From Aspartate to Ethylene: Central Role of N, C, and S Shuttles by Aminotransferases During Biosynthesis of a Major Plant Growth Hormone

Ethylene biosynthesis originates from three amino acids: aspartate, cysteine, and methionine. In the aspartate-derived amino acid pathway, the ethylene pathway requires no less than seven aminotransferases that connect the metabolisms of nitrogen (N), sulfur (S), and carbon (C). Aminotransferases are fundamental enzymes in plants involved in N, S, and C shuttling through their implication in amino acid biosynthesis and catabolism.
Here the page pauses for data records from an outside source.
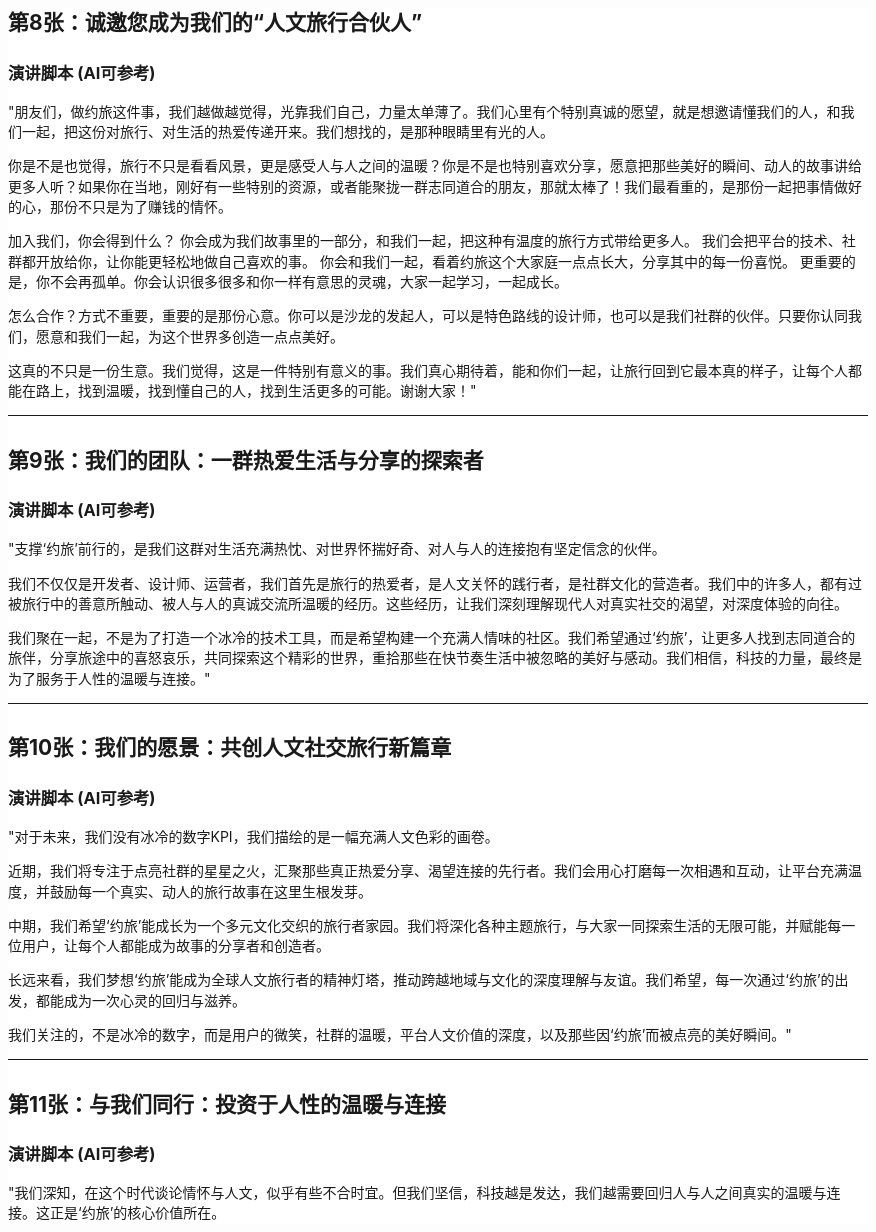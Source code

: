 
## 第8张：诚邀您成为我们的“人文旅行合伙人”

### 演讲脚本 (AI可参考)
"朋友们，做约旅这件事，我们越做越觉得，光靠我们自己，力量太单薄了。我们心里有个特别真诚的愿望，就是想邀请懂我们的人，和我们一起，把这份对旅行、对生活的热爱传递开来。我们想找的，是那种眼睛里有光的人。

你是不是也觉得，旅行不只是看看风景，更是感受人与人之间的温暖？你是不是也特别喜欢分享，愿意把那些美好的瞬间、动人的故事讲给更多人听？如果你在当地，刚好有一些特别的资源，或者能聚拢一群志同道合的朋友，那就太棒了！我们最看重的，是那份一起把事情做好的心，那份不只是为了赚钱的情怀。

加入我们，你会得到什么？
你会成为我们故事里的一部分，和我们一起，把这种有温度的旅行方式带给更多人。
我们会把平台的技术、社群都开放给你，让你能更轻松地做自己喜欢的事。
你会和我们一起，看着约旅这个大家庭一点点长大，分享其中的每一份喜悦。
更重要的是，你不会再孤单。你会认识很多很多和你一样有意思的灵魂，大家一起学习，一起成长。

怎么合作？方式不重要，重要的是那份心意。你可以是沙龙的发起人，可以是特色路线的设计师，也可以是我们社群的伙伴。只要你认同我们，愿意和我们一起，为这个世界多创造一点点美好。

这真的不只是一份生意。我们觉得，这是一件特别有意义的事。我们真心期待着，能和你们一起，让旅行回到它最本真的样子，让每个人都能在路上，找到温暖，找到懂自己的人，找到生活更多的可能。谢谢大家！"

---

## 第9张：我们的团队：一群热爱生活与分享的探索者

### 演讲脚本 (AI可参考)
"支撑‘约旅’前行的，是我们这群对生活充满热忱、对世界怀揣好奇、对人与人的连接抱有坚定信念的伙伴。

我们不仅仅是开发者、设计师、运营者，我们首先是旅行的热爱者，是人文关怀的践行者，是社群文化的营造者。我们中的许多人，都有过被旅行中的善意所触动、被人与人的真诚交流所温暖的经历。这些经历，让我们深刻理解现代人对真实社交的渴望，对深度体验的向往。

我们聚在一起，不是为了打造一个冰冷的技术工具，而是希望构建一个充满人情味的社区。我们希望通过‘约旅’，让更多人找到志同道合的旅伴，分享旅途中的喜怒哀乐，共同探索这个精彩的世界，重拾那些在快节奏生活中被忽略的美好与感动。我们相信，科技的力量，最终是为了服务于人性的温暖与连接。"

---

## 第10张：我们的愿景：共创人文社交旅行新篇章

### 演讲脚本 (AI可参考)
"对于未来，我们没有冰冷的数字KPI，我们描绘的是一幅充满人文色彩的画卷。

近期，我们将专注于点亮社群的星星之火，汇聚那些真正热爱分享、渴望连接的先行者。我们会用心打磨每一次相遇和互动，让平台充满温度，并鼓励每一个真实、动人的旅行故事在这里生根发芽。

中期，我们希望‘约旅’能成长为一个多元文化交织的旅行者家园。我们将深化各种主题旅行，与大家一同探索生活的无限可能，并赋能每一位用户，让每个人都能成为故事的分享者和创造者。

长远来看，我们梦想‘约旅’能成为全球人文旅行者的精神灯塔，推动跨越地域与文化的深度理解与友谊。我们希望，每一次通过‘约旅’的出发，都能成为一次心灵的回归与滋养。

我们关注的，不是冰冷的数字，而是用户的微笑，社群的温暖，平台人文价值的深度，以及那些因‘约旅’而被点亮的美好瞬间。"

---

## 第11张：与我们同行：投资于人性的温暖与连接

### 演讲脚本 (AI可参考)
"我们深知，在这个时代谈论情怀与人文，似乎有些不合时宜。但我们坚信，科技越是发达，我们越需要回归人与人之间真实的温暖与连接。这正是‘约旅’的核心价值所在。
The role of these enzymes in the biosynthesis of hormones such as ethylene and auxins (IAA and PAA) is frequently overlooked. The functioning of aminotransferases is dependent on an essential cofactor: pyridoxal-5′-phosphate (PLP). This phosphorylated form of vitamin B6 is synthesized from glutamine, the first product of N assimilation produced by the GS/GOGAT cycle after reduction of nitrate and the glyceraldehyde 3-phosphate (G3P) and ribose 5-phosphate (5RP) provided by the glycolytic and pentose phosphate pathways, respectively. Here we review the recent progress in characterization of the aspartate-derived metabolic pathway with a particular focus on methionine biosynthesis and its salvage pathway (Yang cycle) related to ethylene and polyamine biosynthesis. Emphasis is placed on the key role of aminotransferases in regulating these pathways and their relation with aromatic amino acid biosynthesis and catabolism. Indeed, the promiscuity of certain aminotransferases extends their catalytic function and gives them a key role in the metabolism of ethylene, IAA, and aromatic amino acids. In this respect, recent studies have identified specific aminotransferases as being the main targets involved in the root morphogenetic program in response to environmental cues, nutrient availability, and energy status. Thus, genetically engineered plants for some aminotransferases, such as ACC synthase and tryptophan aminotransferase, demonstrate a great potential to produce crop species with enhanced exploratory root growth and a better nitrogen use efficiency. How the network of aminotransferases is involved in nitrogen-sensing systems such as plant glutamate receptors, TOR, and GCN2 kinases is now becoming a fundamental issue. The use of specific and nonspecific inhibitors of the catalytic activity of certain aminotransferases should help future pharmacological and genetic approaches to unravel their role in N, S, and C sensory systems.